Ultimately the end result of the negotiations and discussions was unsatisfactory for all parties. A job description for the position of National Chair was drafted and circulated (where accurate contact details were held) to LPF chairs and all Directors of Social Work/Chief Social Work Officers. No appropriate applicants came forward prior to the first deadline for submissions. After a short extension to the application window, the situation did not change and the entire recruitment process was placed on hold. In the weeks which followed this unfortunate episode the Changing Lives team within the Scottish Government, not surprisingly, reviewed the level of support to be provided to LPFs. Shortly thereafter the agreed funding identified for the part-time National Chair post was revoked and funding for the annual National Practitioner Forum Conference was also halted. All told, it was a disappointing debacle.

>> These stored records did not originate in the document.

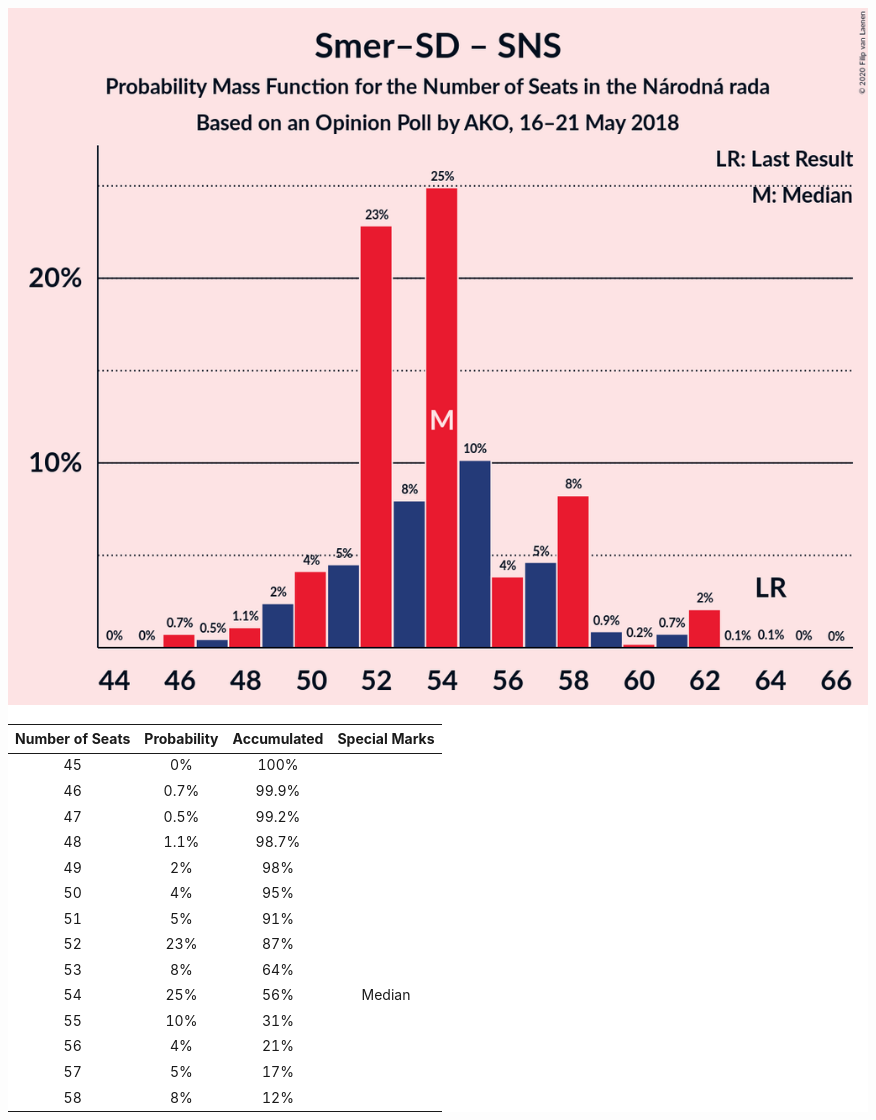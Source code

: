 ![Graph with seats probability mass function not yet produced](2018-05-21-AKO-coalitions-seats-pmf-smer–sd–sns.png "Seats Probability Mass Function")

| Number of Seats | Probability | Accumulated | Special Marks |
|:---------------:|:-----------:|:-----------:|:-------------:|
| 45 | 0% | 100% |  |
| 46 | 0.7% | 99.9% |  |
| 47 | 0.5% | 99.2% |  |
| 48 | 1.1% | 98.7% |  |
| 49 | 2% | 98% |  |
| 50 | 4% | 95% |  |
| 51 | 5% | 91% |  |
| 52 | 23% | 87% |  |
| 53 | 8% | 64% |  |
| 54 | 25% | 56% | Median |
| 55 | 10% | 31% |  |
| 56 | 4% | 21% |  |
| 57 | 5% | 17% |  |
| 58 | 8% | 12% |  |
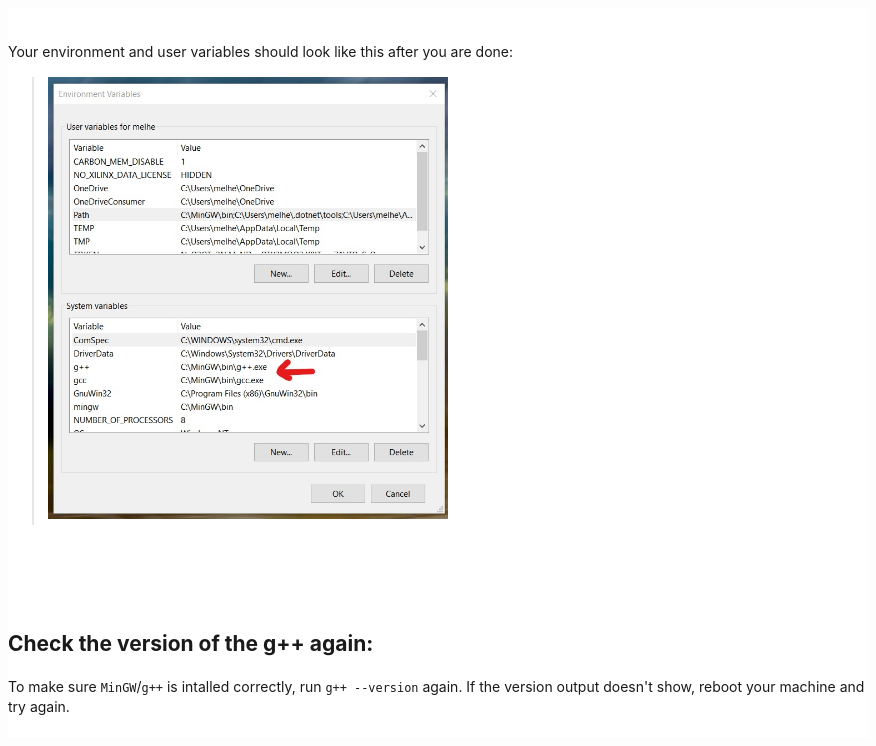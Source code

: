 <br>

Your environment and user variables should look like this after you are done:<br>

> <img src="images/win_images/g++-03-path_03.png" alt="vscode_after_cloning" width="400"/>

<br><br><br>

## Check the version of the g++ again:

To make sure `MinGW`/`g++` is intalled correctly, run `g++ --version` again. If the version output doesn't show, reboot your machine and try again.<br><br>
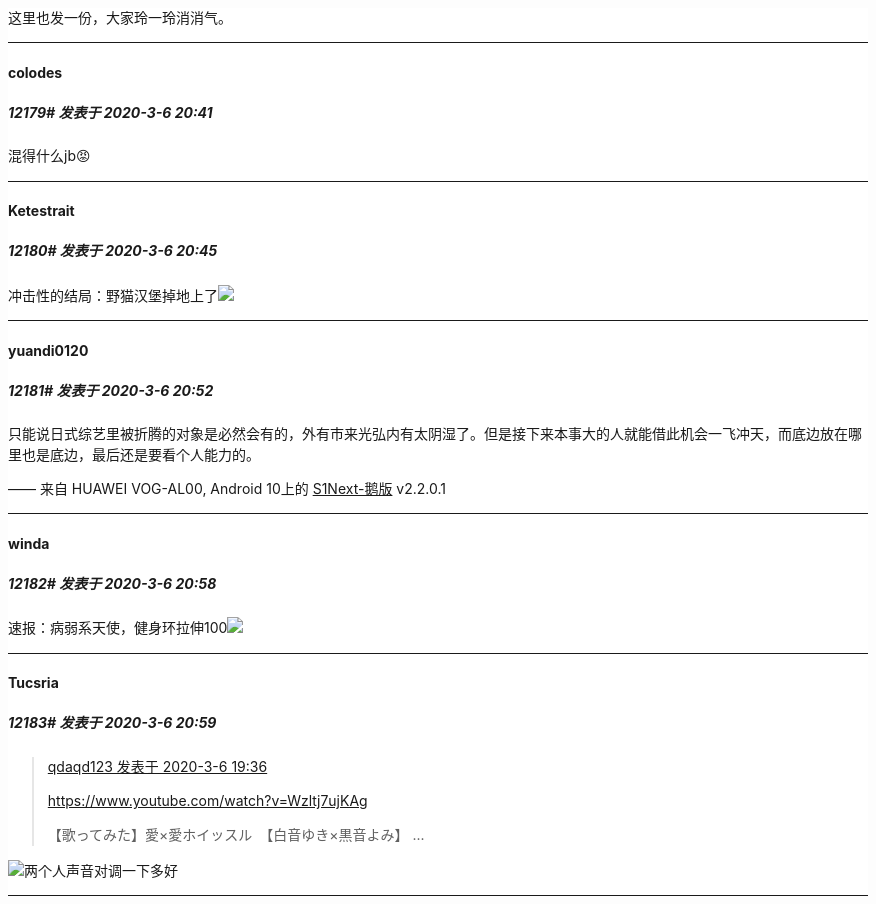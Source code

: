 
这里也发一份，大家玲一玲消消气。


-----

####  colodes  
##### 12179#       发表于 2020-3-6 20:41


混得什么jb😡


-----

####  Ketestrait  
##### 12180#       发表于 2020-3-6 20:45


冲击性的结局：野猫汉堡掉地上了<img src="https://static.saraba1st.com/image/smiley/face2017/067.png" referrerpolicy="no-referrer">


-----

####  yuandi0120  
##### 12181#       发表于 2020-3-6 20:52


只能说日式综艺里被折腾的对象是必然会有的，外有市来光弘内有太阴湿了。但是接下来本事大的人就能借此机会一飞冲天，而底边放在哪里也是底边，最后还是要看个人能力的。

—— 来自 HUAWEI VOG-AL00, Android 10上的 [S1Next-鹅版](https://github.com/ykrank/S1-Next/releases) v2.2.0.1


-----

####  winda  
##### 12182#       发表于 2020-3-6 20:58


速报：病弱系天使，健身环拉伸100<img src="https://static.saraba1st.com/image/smiley/face2017/066.png" referrerpolicy="no-referrer">


-----

####  Tucsria  
##### 12183#       发表于 2020-3-6 20:59


<blockquote><a href="httphttps://bbs.saraba1st.com/2b/forum.php?mod=redirect&amp;goto=findpost&amp;pid=46639899&amp;ptid=1907975" target="_blank">qdaqd123 发表于 2020-3-6 19:36</a>

https://www.youtube.com/watch?v=Wzltj7ujKAg

【歌ってみた】愛×愛ホイッスル　【白音ゆき×黒音よみ】 ...</blockquote>
<img src="https://static.saraba1st.com/image/smiley/face2017/008.png" referrerpolicy="no-referrer">两个人声音对调一下多好


-----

The failure to identify and to appoint a National Chair was unquestionably a setback. On reflection it might be argued that it was one of those occasions when in allowing “the best to become the enemy of the good”, an opportunity to make some positive changes was lost. It may have been the case that a frontline practitioner could have made a success of the post of part-time National Chair. That said, the proposed post also had something of a “poisoned chalice” feel to it, especially with Holyrood Elections on the horizon which were due to take place in May 2011 against a backdrop of service cuts and financial uncertainty. Alas, we shall never know whether it would have been a success, a failure or something in between and it is that sense of “what might have been” which is perhaps the greatest regret.

The here and now

In some respects the National Chair fiasco served as a motivating factor to those involved in the ELPF to re-double efforts locally. 2011 proved on balance to be a rewarding year with four well-attended forum meetings covering a diverse range of topics as well as a one-off seminar in relation to Positive Psychology and its application and relevance to social work delivered by Angus Skinner, Scotland’s former Chief Social Work Inspector. However 2012 is another year and we hope that each year we can improve on that which went before. In order to do that, the ELPF needs interested practitioners to continue to come along to meetings, to share their views and to participate actively in the work of the forum. Hopefully we can use this website to generate some discussion and debate about the issues that people want to explore at forum meetings, to identify the things that are working and to change some of the things that do not work so well. Ultimately we are all too aware that the ELPF is far from perfect and by no means the finished model. You might think it is pointless being involved in the forum because it is little more than a “talking shop”. You might think that it is irrelevant because it is not a trade union or a professional association. You might believe that it is just the same old faces saying the same old things from one meeting to the next. Such criticisms would not be without foundation but as I see it, there are more good reasons to be involved than not. For me, having the space every few months to get away from the latest crisis (or the computer screen), to meet with like-minded practitioners and to think about doing social work differently and doing social work better is more than mere diversion, it is restorative in its own small way. If you think that sounds up your street, get involved.